Via notre bouton orange Alertez-nous, les témoignages de familles indignées affluent. Cathy ne décolère pas pour son frère, indépendant, coincé à Dubaï : « Le contenu du mail est ahurissant. Bus vers Oman : payant. Vol Oman-Égypte : payant. Visa à faire soi-même, nuitée en Égypte à nos frais, vol retour vers Bruxelles : payant ! » s’exclame-t-elle. « Mon frère paie ses cotisations sociales, ses taxes, tout est en règle… et voilà comment il est traité par son pays ! »
C’est scandaleux !
Même amertume chez Maxime, qui juge le procédé « tout simplement honteux », ou chez Axelle, dont la fille est bloquée à Abu Dhabi : « C’est scandaleux ! Ils n’ont pas demandé à ne plus pouvoir rentrer ! », s’exclame-t-elle.
Un témoin anonyme raconte l’ascenseur émotionnel vécu à la lecture des détails du SPF : « L’enchantement ne fut que bref. Nous sommes livrés à nous-mêmes à Hurghada. La Belgique dans toute sa splendeur ».
Le courriel du Centre de crise est sans ambiguïté : « Le voyageur doit prendre en charge les frais du billet d’avion pour quitter l’Égypte, ainsi que les frais liés à une éventuelle nuitée.

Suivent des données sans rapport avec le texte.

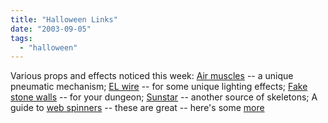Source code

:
 ```yaml
---
title: "Halloween Links"
date: "2003-09-05"
tags: 
  - "halloween"
---
```


Various props and effects noticed this week: [Air muscles](http://www.imagesco.com/articles/airmuscle/AirMuscleDescription03.html) -- a unique pneumatic mechanism; [EL wire](www.coolight.com) -- for some unique lighting effects; [Fake stone walls](http://www.halloween-magazine.com/sfx/dungeon_walls1.html) -- for your dungeon; [Sunstar](http://www.sunstargifts.com/public_html/Catalogs/Halloween%202003/17.htm) \-- another source of skeletons; A guide to [web spinners](http://www.wickedstone.com/Html/web_spinner.htm) \-- these are great -- here's some [more](http://www.ghostride.com/products/cob_web/)
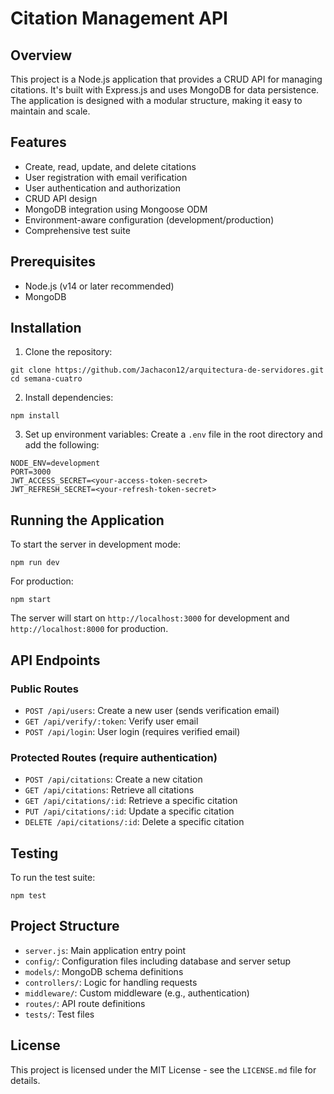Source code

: # Citation Management API

## Overview

This project is a Node.js application that provides a CRUD API for managing citations. It's built with Express.js and uses MongoDB for data persistence. The application is designed with a modular structure, making it easy to maintain and scale.

## Features

- Create, read, update, and delete citations
- User registration with email verification
- User authentication and authorization
- CRUD API design
- MongoDB integration using Mongoose ODM
- Environment-aware configuration (development/production)
- Comprehensive test suite

## Prerequisites

- Node.js (v14 or later recommended)
- MongoDB

## Installation

1. Clone the repository:

```
git clone https://github.com/Jachacon12/arquitectura-de-servidores.git
cd semana-cuatro
```

2. Install dependencies:

```
npm install
```

3. Set up environment variables:
   Create a `.env` file in the root directory and add the following:

```
NODE_ENV=development
PORT=3000
JWT_ACCESS_SECRET=<your-access-token-secret>
JWT_REFRESH_SECRET=<your-refresh-token-secret>
```

## Running the Application

To start the server in development mode:

```
npm run dev
```

For production:

```
npm start
```

The server will start on `http://localhost:3000` for development and `http://localhost:8000` for production.

## API Endpoints

### Public Routes

- `POST /api/users`: Create a new user (sends verification email)
- `GET /api/verify/:token`: Verify user email
- `POST /api/login`: User login (requires verified email)

### Protected Routes (require authentication)

- `POST /api/citations`: Create a new citation
- `GET /api/citations`: Retrieve all citations
- `GET /api/citations/:id`: Retrieve a specific citation
- `PUT /api/citations/:id`: Update a specific citation
- `DELETE /api/citations/:id`: Delete a specific citation

## Testing

To run the test suite:

```
npm test
```

## Project Structure

- `server.js`: Main application entry point
- `config/`: Configuration files including database and server setup
- `models/`: MongoDB schema definitions
- `controllers/`: Logic for handling requests
- `middleware/`: Custom middleware (e.g., authentication)
- `routes/`: API route definitions
- `tests/`: Test files

## License

This project is licensed under the MIT License - see the `LICENSE.md` file for details.
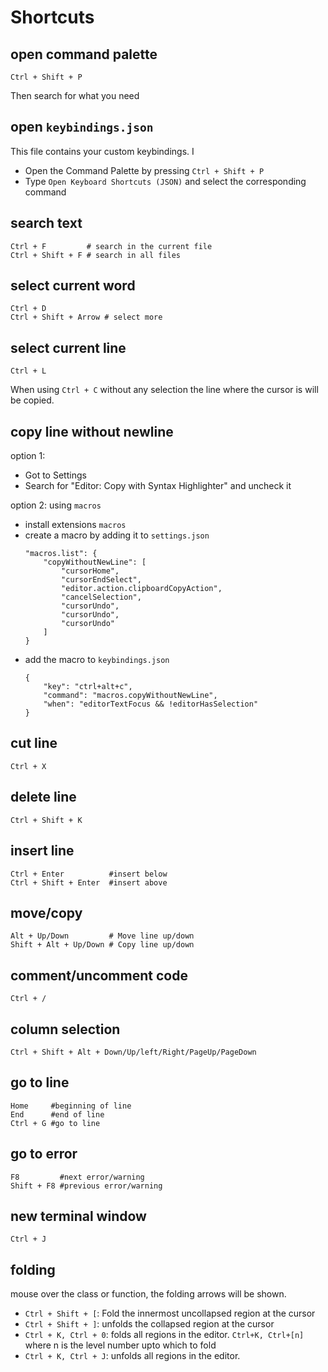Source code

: # Shortcuts

## open command palette
```
Ctrl + Shift + P
```
Then search for what you need

## open `keybindings.json`
This file contains your custom keybindings. I
- Open the Command Palette by pressing `Ctrl + Shift + P`
- Type `Open Keyboard Shortcuts (JSON)` and select the corresponding command

## search text
```
Ctrl + F         # search in the current file
Ctrl + Shift + F # search in all files
```

## select current word
```
Ctrl + D
Ctrl + Shift + Arrow # select more
```

## select current line
```
Ctrl + L
```
When using `Ctrl + C` without any selection the line where the cursor is will be copied.

## copy line without newline
option 1:
- Got to Settings
- Search for "Editor: Copy with Syntax Highlighter" and uncheck it

option 2: using `macros`
- install extensions `macros`
- create a macro by adding it to `settings.json`
  ```
  "macros.list": {
      "copyWithoutNewLine": [
          "cursorHome",
          "cursorEndSelect",
          "editor.action.clipboardCopyAction",
          "cancelSelection",
          "cursorUndo",
          "cursorUndo",
          "cursorUndo"
      ]
  }
  ```
- add the macro to `keybindings.json`
  ```
  {
      "key": "ctrl+alt+c",
      "command": "macros.copyWithoutNewLine",
      "when": "editorTextFocus && !editorHasSelection"
  }
  ```

## cut line
```
Ctrl + X
```

## delete line
```
Ctrl + Shift + K
```

## insert line
```
Ctrl + Enter          #insert below
Ctrl + Shift + Enter  #insert above
```

## move/copy
```
Alt + Up/Down         # Move line up/down
Shift + Alt + Up/Down # Copy line up/down
```

## comment/uncomment code
```
Ctrl + /
```

## column selection
```
Ctrl + Shift + Alt + Down/Up/left/Right/PageUp/PageDown
```

## go to line
```
Home     #beginning of line
End      #end of line
Ctrl + G #go to line
```

## go to error
```
F8         #next error/warning
Shift + F8 #previous error/warning
```

## new terminal window
```
Ctrl + J
```

## folding
mouse over the class or function, the folding arrows will be shown.
- `Ctrl + Shift + [`: Fold the innermost uncollapsed region at the cursor
- `Ctrl + Shift + ]`: unfolds the collapsed region at the cursor
- `Ctrl + K, Ctrl + 0`: folds all regions in the editor. `Ctrl+K, Ctrl+[n]` where n is the level number upto which to fold
- `Ctrl + K, Ctrl + J`: unfolds all regions in the editor.
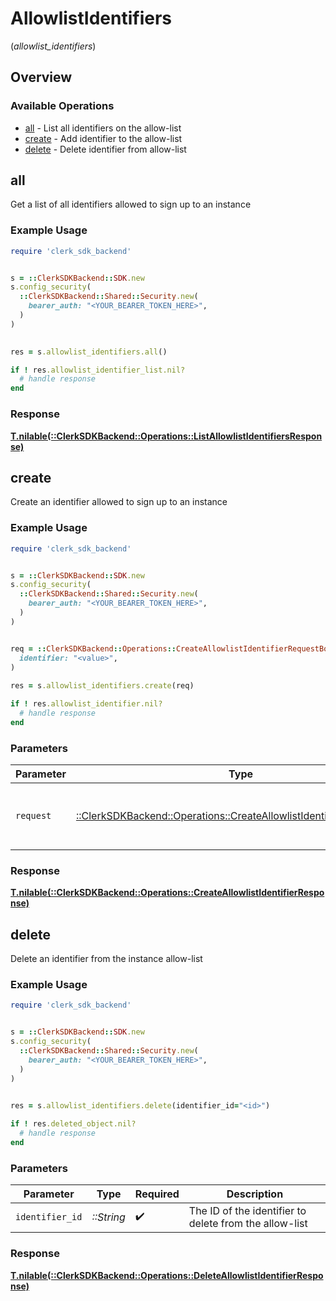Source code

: # AllowlistIdentifiers
(*allowlist_identifiers*)

## Overview

### Available Operations

* [all](#all) - List all identifiers on the allow-list
* [create](#create) - Add identifier to the allow-list
* [delete](#delete) - Delete identifier from allow-list

## all

Get a list of all identifiers allowed to sign up to an instance

### Example Usage

```ruby
require 'clerk_sdk_backend'


s = ::ClerkSDKBackend::SDK.new
s.config_security(
  ::ClerkSDKBackend::Shared::Security.new(
    bearer_auth: "<YOUR_BEARER_TOKEN_HERE>",
  )
)

    
res = s.allowlist_identifiers.all()

if ! res.allowlist_identifier_list.nil?
  # handle response
end

```

### Response

**[T.nilable(::ClerkSDKBackend::Operations::ListAllowlistIdentifiersResponse)](../../models/operations/listallowlistidentifiersresponse.md)**



## create

Create an identifier allowed to sign up to an instance

### Example Usage

```ruby
require 'clerk_sdk_backend'


s = ::ClerkSDKBackend::SDK.new
s.config_security(
  ::ClerkSDKBackend::Shared::Security.new(
    bearer_auth: "<YOUR_BEARER_TOKEN_HERE>",
  )
)


req = ::ClerkSDKBackend::Operations::CreateAllowlistIdentifierRequestBody.new(
  identifier: "<value>",
)
    
res = s.allowlist_identifiers.create(req)

if ! res.allowlist_identifier.nil?
  # handle response
end

```

### Parameters

| Parameter                                                                                                                              | Type                                                                                                                                   | Required                                                                                                                               | Description                                                                                                                            |
| -------------------------------------------------------------------------------------------------------------------------------------- | -------------------------------------------------------------------------------------------------------------------------------------- | -------------------------------------------------------------------------------------------------------------------------------------- | -------------------------------------------------------------------------------------------------------------------------------------- |
| `request`                                                                                                                              | [::ClerkSDKBackend::Operations::CreateAllowlistIdentifierRequestBody](../../models/operations/createallowlistidentifierrequestbody.md) | :heavy_check_mark:                                                                                                                     | The request object to use for the request.                                                                                             |

### Response

**[T.nilable(::ClerkSDKBackend::Operations::CreateAllowlistIdentifierResponse)](../../models/operations/createallowlistidentifierresponse.md)**



## delete

Delete an identifier from the instance allow-list

### Example Usage

```ruby
require 'clerk_sdk_backend'


s = ::ClerkSDKBackend::SDK.new
s.config_security(
  ::ClerkSDKBackend::Shared::Security.new(
    bearer_auth: "<YOUR_BEARER_TOKEN_HERE>",
  )
)

    
res = s.allowlist_identifiers.delete(identifier_id="<id>")

if ! res.deleted_object.nil?
  # handle response
end

```

### Parameters

| Parameter                                              | Type                                                   | Required                                               | Description                                            |
| ------------------------------------------------------ | ------------------------------------------------------ | ------------------------------------------------------ | ------------------------------------------------------ |
| `identifier_id`                                        | *::String*                                             | :heavy_check_mark:                                     | The ID of the identifier to delete from the allow-list |

### Response

**[T.nilable(::ClerkSDKBackend::Operations::DeleteAllowlistIdentifierResponse)](../../models/operations/deleteallowlistidentifierresponse.md)**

La Belgique n’intervient pas dans ce domaine. » Même le transport en bus et le premier vol vers l’Égypte seront facturés aux passagers de « manière raisonnable ».
Les ressortissants ont jusqu’à ce mercredi soir, 23h heure locale, pour remplir le formulaire officiel. Pour beaucoup, ce sera le choix du cœur ou du portefeuille : accepter une évacuation coûteuse et incertaine, ou rester dans une zone de conflit en espérant un retour des vols commerciaux.